Berchtold blieb die Nacht durch so bedeckt. Am frühen Morgen, als der Herzog erwachte, bemerkte er, dass eines seiner Kleide schwarz und das andere weiss geworden war. Als er dies sah, beschloss er, diese Farben dem Land zuzuerkennen.
Damit die Freiburger Farben stolz über dem Rathaus wehen können, braucht die Weibelin des Parlaments alle Kraft und allen Mut. Manuella Grosset weiss das sehr wohl, denn jeden ersten Sessionstag muss sie die Treppen des Gebäudes hochsteigen, die letzten Stockwerke hinaufklettern und erklimmen, damit sie den Mast, an dem die Fahne befestigt wird, erreicht. Sie kennt das Entfalten des Stoffs, die Befestigung an der Stange aus dem Effeff. Mit Muskelkraft wird die Fahne gehisst und kündigt den Freiburger Bürgerinnen und Bürgern die bevorstehende Ankunft der Mitglieder des Grossen Rats an.

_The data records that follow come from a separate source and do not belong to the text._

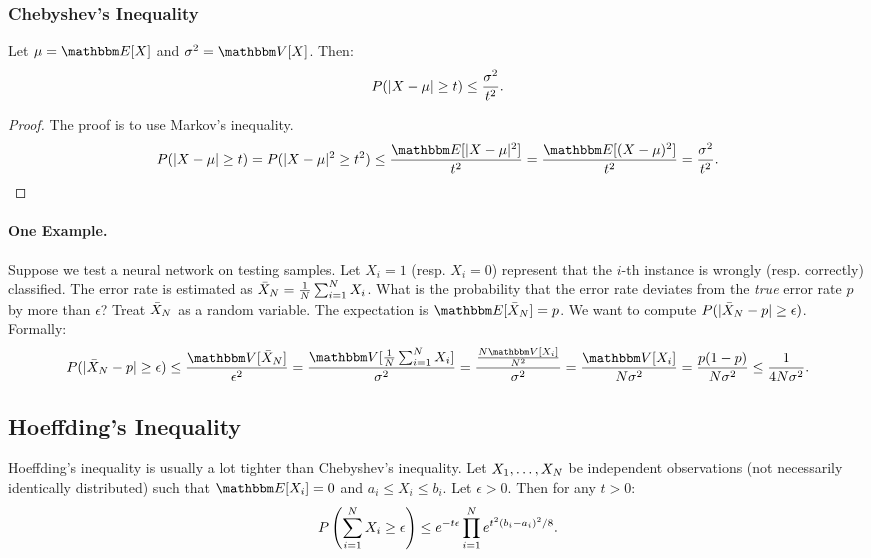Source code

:     \subsubsection{Chebyshev's Inequality}
    Let $\mu = \E[X]$ and $\sigma^2 = \Var[X]$.
    Then:
        \begin{equation}
            P(| X - \mu | \ge t) \le \frac{\sigma^2}{t^2}.
        \end{equation}
    \begin{proof}
        The proof is to use Markov's inequality.
        \begin{equation}
            P(\Abs{X - \mu} \ge t) = P(\Abs{X - \mu}^2 \ge t^2) \le \frac{\E[\Abs{X - \mu}^2]}{t^2} =  \frac{\E[(X - \mu)^2]}{t^2} = \frac{\sigma^2}{t^2}.
        \end{equation}
    \end{proof}
    
    \paragraph{One Example.}
    Suppose we test a neural network on \ndata testing samples.
    Let $X_i=1$ (resp. $X_i = 0$) represent that the $i$-th instance is wrongly (resp. correctly) classified.
    The error rate is estimated as $\bar{X}_N = \frac{1}{N} \sum_{i=1}^{N}{X_i}$.
    What is the probability that the error rate deviates from the \emph{true} error rate $p$ by more than $\epsilon$?
    Treat $\bar{X}_N$ as a random variable.
    The expectation is $\E[\bar{X}_\ndata] = p$.
    We want to compute $P(| \bar{X}_N - p | \ge \epsilon)$.
    Formally:
        \begin{equation}
            P(\Abs{\bar{X}_\ndata - p} \ge \epsilon) \le \frac{\Var[\bar{X}_\ndata]}{\epsilon^2} = \frac{\Var[\frac{1}{\ndata} \sum_{i=1}^{\ndata}{X_i}]}{\sigma^2} = \frac{\frac{\ndata \Var[X_i]}{\ndata^2}}{\sigma^2} = \frac{\Var[X_i]}{\ndata \sigma^2} = \frac{p (1 - p)}{N \sigma^2} \le \frac{1}{4\ndata \sigma^2}.
        \end{equation}
    
    
    \subsection{Hoeffding's Inequality}
        Hoeffding's inequality is usually a lot tighter than Chebyshev's inequality.
        Let $X_1, \ldots, X_N$ be independent observations (not necessarily identically distributed) such that $\E[X_i] = 0$ and $a_i \le X_i \le b_i$.
        Let $\epsilon > 0$.
        Then for any $t > 0$:
            \begin{equation}
                P\left( \sum_{i=1}^{N}{X_i} \ge \epsilon \right) \le e^{-t\epsilon} \prod_{i=1}^{N}{e^{t^2(b_i-a_i)^2/8} }.
            \end{equation}


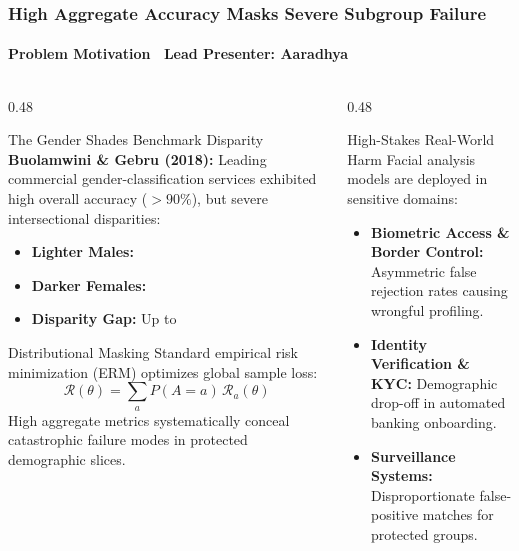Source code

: \begin{frame}
  \frametitle{High Aggregate Accuracy Masks Severe Subgroup Failure}
  \framesubtitle{Problem Motivation \textbar\ Lead Presenter: Aaradhya}

  \begin{columns}[T]
    \begin{column}{0.48\textwidth}
      \begin{alertcard}{The Gender Shades Benchmark Disparity}
        \scriptsize
        \textbf{Buolamwini \& Gebru (2018):} Leading commercial gender-classification services exhibited high overall accuracy ($>90\%$), but severe intersectional disparities:
        \vspace{0.05cm}
        \begin{itemize}\scriptsize
          \item \textbf{Lighter Males:} 
          \item \textbf{Darker Females:} 
          \item \textbf{Disparity Gap:} Up to 
        \end{itemize}
      \end{alertcard}
      
      \vspace{0.1cm}
      \begin{card}{Distributional Masking}
        \scriptsize
        Standard empirical risk minimization (ERM) optimizes global sample loss:
        $$\mathcal{R}(\theta) = \sum_a P(A=a)\,\mathcal{R}_a(\theta)$$
        High aggregate metrics systematically conceal catastrophic failure modes in protected demographic slices.
      \end{card}
    \end{column}

    \begin{column}{0.48\textwidth}
      \begin{statcard}{High-Stakes Real-World Harm}
        \scriptsize
        Facial analysis models are deployed in sensitive domains:
        \begin{itemize}\scriptsize
          \item \textbf{Biometric Access \& Border Control:} Asymmetric false rejection rates causing wrongful profiling.
          \item \textbf{Identity Verification \& KYC:} Demographic drop-off in automated banking onboarding.
          \item \textbf{Surveillance Systems:} Disproportionate false-positive matches for protected groups.
        \end{itemize}
      \end{statcard}


\end{column}
\end{columns}
\end{frame}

Von ihrer Stange aus kann Manuella auch die Aussicht geniessen: die Erhabenheit der Hauptstadt des Saanebezirks, den Horizont im Hintergrund, der niemanden unberührt lässt.
Die Fahne erwacht ob dem Geräusch der Schritte, die langsam in den Hof des Rathauses einmarschieren. In kleinen Gruppen treten die Mitglieder des Grossen Rats durch die Türe, und sie sind fest entschlossen, ihre Stimmen im Parlament zu erheben, um Standpunkte und Vorstösse, die sie wochen-, ja monatelang vorbereitet haben, zu verteidigen.
Kommen Sie auch und nehmen Sie im Publikum an einer Session teil, spüren Sie den mystischen Effekt des Grossratssaals und erleben Sie die Politik anders. Wenn Sie mitten in den Debatten sitzen, verstehen Sie auch, um was es dabei geht, erleben Sie die erste Gewalt im Kanton hautnah. Die Politik zu verstehen, ist etwas berauschend, bedeutet die Trunkenheit des Bürgers, der sich seiner Region, seinen Vertretern im Parlament und ihren Entscheiden nahe fühlt. Das Leben des Grossen Rates wird durch acht jährliche Sessionen bestimmt; an diesen Daten wird über die Zukunft des Kantons Freiburg entschieden.
Die Fahne über dem Rathaus wird nicht nur während der Sessionen gehisst. Sie taucht auch am 1. August, dem Nationalfeiertag, an Fronleichnam oder auf besonderes Ersuchen der Staatskanzlei auf. Sie wird beim Hinschied des Präsidenten des Grossen Rates auf Halbmast gesetzt.